北海道大学(北大)と日立製作所は、上咽頭がんの患者において、共同で開発した半導体ポジトロン断層撮影(PET)装置を用いた場合と従来のPET画像を利用した場合とで放射線治療計画の比較を行い、半導体PE の有用性を証明したと発表した。同成果は「International Journal of Radiation Oncology, Biology, Physics」に掲載された。

放射線治療では、その治療計画において画像上で腫瘍を正確に囲うことが、治療の成功はもちろんのこと、腫瘍周囲の正常組織に余分な放射線照射を減らすことにもつながるため重要とされている。
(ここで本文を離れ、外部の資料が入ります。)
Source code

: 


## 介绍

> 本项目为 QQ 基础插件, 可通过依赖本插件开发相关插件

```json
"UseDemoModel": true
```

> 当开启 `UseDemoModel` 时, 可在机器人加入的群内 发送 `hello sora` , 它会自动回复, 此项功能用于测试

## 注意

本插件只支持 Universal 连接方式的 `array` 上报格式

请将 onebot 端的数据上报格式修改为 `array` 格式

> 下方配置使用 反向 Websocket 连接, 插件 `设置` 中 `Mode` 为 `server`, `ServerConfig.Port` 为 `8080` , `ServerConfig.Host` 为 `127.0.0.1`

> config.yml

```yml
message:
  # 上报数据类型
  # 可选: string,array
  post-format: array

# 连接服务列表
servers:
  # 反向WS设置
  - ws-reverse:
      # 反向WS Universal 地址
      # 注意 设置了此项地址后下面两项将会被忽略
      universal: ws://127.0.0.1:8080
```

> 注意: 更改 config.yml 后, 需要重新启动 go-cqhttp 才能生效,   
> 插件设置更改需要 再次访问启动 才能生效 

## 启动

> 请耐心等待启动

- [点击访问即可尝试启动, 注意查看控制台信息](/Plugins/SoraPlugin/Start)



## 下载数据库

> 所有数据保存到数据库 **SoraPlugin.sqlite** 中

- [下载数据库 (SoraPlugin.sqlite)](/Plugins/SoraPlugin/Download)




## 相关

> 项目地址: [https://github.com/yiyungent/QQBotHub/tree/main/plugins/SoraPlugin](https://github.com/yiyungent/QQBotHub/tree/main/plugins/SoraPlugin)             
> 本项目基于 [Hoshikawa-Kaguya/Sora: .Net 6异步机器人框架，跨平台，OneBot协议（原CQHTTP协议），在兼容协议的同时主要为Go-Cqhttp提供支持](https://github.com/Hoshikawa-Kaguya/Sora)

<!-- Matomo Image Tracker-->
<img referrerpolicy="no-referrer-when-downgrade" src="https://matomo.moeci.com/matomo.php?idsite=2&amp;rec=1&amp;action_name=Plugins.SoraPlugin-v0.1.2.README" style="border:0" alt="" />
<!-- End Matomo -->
画像診断装置の発展に伴い、CTやMRI、近年ではポジトロン断層撮影(PET)が放射線治療計画に利用されているが、従来型のPET画像では、描出される腫瘍はその辺縁がぼやけてしまい、境界を決定するのが難しいため、放射線治療計画での利用も限られていた。
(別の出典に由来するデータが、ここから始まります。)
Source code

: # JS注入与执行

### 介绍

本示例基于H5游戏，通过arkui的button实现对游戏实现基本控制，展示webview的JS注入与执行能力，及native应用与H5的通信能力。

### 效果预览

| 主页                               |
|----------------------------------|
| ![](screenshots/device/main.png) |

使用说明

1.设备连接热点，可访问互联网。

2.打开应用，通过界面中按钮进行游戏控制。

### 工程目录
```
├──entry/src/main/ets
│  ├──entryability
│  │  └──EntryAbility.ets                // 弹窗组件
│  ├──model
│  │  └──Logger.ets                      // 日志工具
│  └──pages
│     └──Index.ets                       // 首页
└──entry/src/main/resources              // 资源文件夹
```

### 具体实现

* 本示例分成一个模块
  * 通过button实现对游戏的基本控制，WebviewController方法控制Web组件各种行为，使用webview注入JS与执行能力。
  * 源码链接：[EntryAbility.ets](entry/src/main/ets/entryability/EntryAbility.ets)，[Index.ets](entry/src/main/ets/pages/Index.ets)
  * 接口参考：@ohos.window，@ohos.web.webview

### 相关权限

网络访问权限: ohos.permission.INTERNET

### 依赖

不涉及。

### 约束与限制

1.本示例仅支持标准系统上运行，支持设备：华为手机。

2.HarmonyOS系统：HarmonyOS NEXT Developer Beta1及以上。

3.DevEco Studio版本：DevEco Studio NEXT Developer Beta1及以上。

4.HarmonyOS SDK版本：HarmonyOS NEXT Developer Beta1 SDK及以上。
こうした課題を解決するため、北大と日立は、半導体検出器を使用したヒト頭部用PET装置を共同で開発した。従来型のシンチレータ検出器を使用したPET装置の空間解像力は4~7mmだが、今回の半導体PETでは2.3mmであり、従来に比べコントラストの高い画像を得ることが可能となったという。
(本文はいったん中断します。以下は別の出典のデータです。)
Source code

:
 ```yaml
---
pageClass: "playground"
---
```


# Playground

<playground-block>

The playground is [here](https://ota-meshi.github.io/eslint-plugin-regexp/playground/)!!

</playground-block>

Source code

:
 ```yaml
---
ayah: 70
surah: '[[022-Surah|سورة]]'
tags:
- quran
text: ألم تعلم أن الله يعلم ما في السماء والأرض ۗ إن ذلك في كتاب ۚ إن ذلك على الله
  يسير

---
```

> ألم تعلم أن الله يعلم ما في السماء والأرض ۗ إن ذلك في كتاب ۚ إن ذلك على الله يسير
また、今回はこのコントラストの高い画像に着目した研究も進められた。具体的には、18F-FDG(フルオロデオキシグルコース)の半導体PET画像と従来のPET画像をいずれも同日に撮像した上咽頭がんの患者12症例を対象として比較。2種類のPET画像の各々において腫瘍の輪郭を囲って標的体積を設定し、また、それらの標的体積に基づいた放射線治療計画を作成。標的体積と放射線治療計画を比較し、半導体PETの有用性の検証が行われた。

PET では、現在、18F-FDG が、医療現場で広く用いられているトレーサーで、腫瘍のブドウ糖代謝を反映しているが、この他にも、さまざまなトレーサーがあり、腫瘍細胞の代謝、増殖、低酸素といった状態を画像化することが可能である。そのため、今後は、空間解像力の高い半導体PET装置でこれらのトレーサーを利用することで、分子レベルで腫瘍を標的とする放射線治療の実現が近づくものと研究チームでは期待を示している。